PH2ST:ST-Prompt Guided Histological Hypergraph Learning for Spatial Gene Expression Prediction
Yi Niu, Jiashuai Liu, Yingkang Zhan, Jiangbo Shi, Di Zhang, Marika Reinius, Ines Machado, Mireia Crispin-Ortuzar, Jialun Wu, Chen Li, Zeyu Gao
TL;DR
PH2ST tackles the challenge of cost and coverage in spatial transcriptomics by introducing an inference-time, prompt-guided framework that predicts spatial gene expression from H&E images using limited ST signals. It advances a dual-scale hypergraph encoder to model local and global tissue context and employs cross-attention to align histology with ST prompts, enabling robust predictions across diverse samples. The approach achieves state-of-the-art results on two public ST datasets, with extensive ablations and analyses under realistic prompt sampling strategies, and demonstrates practical potential for ST imputation, super-resolution, and local-to-global mapping. By enabling accurate, low-cost spatial gene expression mapping, PH2ST has meaningful implications for scalable clinical and research workflows in biomedical contexts.
Abstract
Spatial Transcriptomics (ST) reveals the spatial distribution of gene expression in tissues, offering critical insights into biological processes and disease mechanisms. However, the high cost, limited coverage, and technical complexity of current ST technologies restrict their widespread use in clinical and research settings, making obtaining high-resolution transcriptomic profiles across large tissue areas challenging.

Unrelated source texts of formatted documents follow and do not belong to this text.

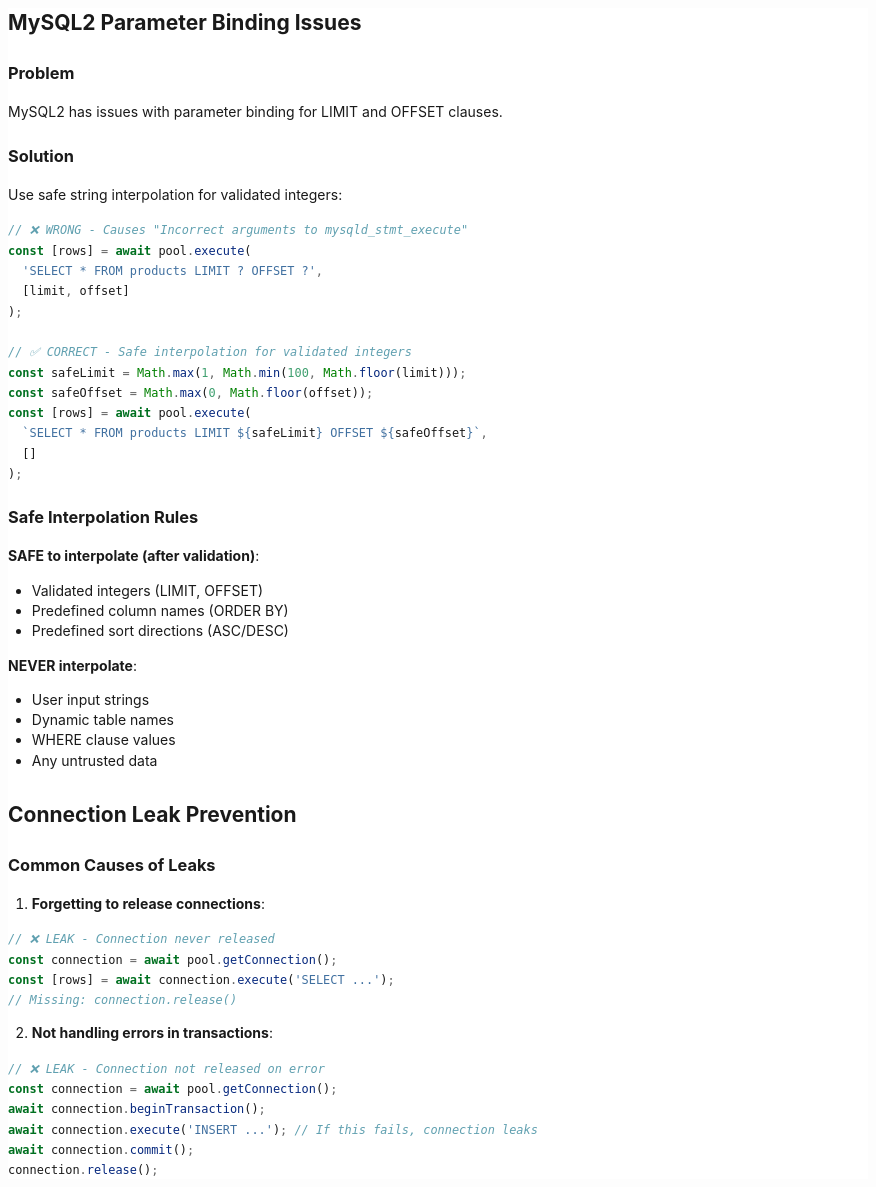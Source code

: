 ## MySQL2 Parameter Binding Issues

### Problem
MySQL2 has issues with parameter binding for LIMIT and OFFSET clauses.

### Solution
Use safe string interpolation for validated integers:

```typescript
// ❌ WRONG - Causes "Incorrect arguments to mysqld_stmt_execute"
const [rows] = await pool.execute(
  'SELECT * FROM products LIMIT ? OFFSET ?',
  [limit, offset]
);

// ✅ CORRECT - Safe interpolation for validated integers
const safeLimit = Math.max(1, Math.min(100, Math.floor(limit)));
const safeOffset = Math.max(0, Math.floor(offset));
const [rows] = await pool.execute(
  `SELECT * FROM products LIMIT ${safeLimit} OFFSET ${safeOffset}`,
  []
);
```

### Safe Interpolation Rules

**SAFE to interpolate (after validation)**:
- Validated integers (LIMIT, OFFSET)
- Predefined column names (ORDER BY)
- Predefined sort directions (ASC/DESC)

**NEVER interpolate**:
- User input strings
- Dynamic table names
- WHERE clause values
- Any untrusted data

## Connection Leak Prevention

### Common Causes of Leaks

1. **Forgetting to release connections**:
```typescript
// ❌ LEAK - Connection never released
const connection = await pool.getConnection();
const [rows] = await connection.execute('SELECT ...');
// Missing: connection.release()
```

2. **Not handling errors in transactions**:
```typescript
// ❌ LEAK - Connection not released on error
const connection = await pool.getConnection();
await connection.beginTransaction();
await connection.execute('INSERT ...'); // If this fails, connection leaks
await connection.commit();
connection.release();
```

Predicting ST from H\&E-stained histology images has emerged as a promising alternative to address these limitations but remains challenging due to the heterogeneous relationship between histomorphology and gene expression, which is affected by substantial variability across patients and tissue sections. In response, we propose PH2ST, a prompt-guided hypergraph learning framework, which leverages limited ST signals to guide multi-scale histological representation learning for accurate and robust spatial gene expression prediction. Extensive evaluations on two public ST datasets and multiple prompt sampling strategies simulating real-world scenarios demonstrate that PH2ST not only outperforms existing state-of-the-art methods, but also shows strong potential for practical applications such as imputing missing spots, ST super-resolution, and local-to-global prediction, highlighting its value for scalable and cost-effective spatial gene expression mapping in biomedical contexts.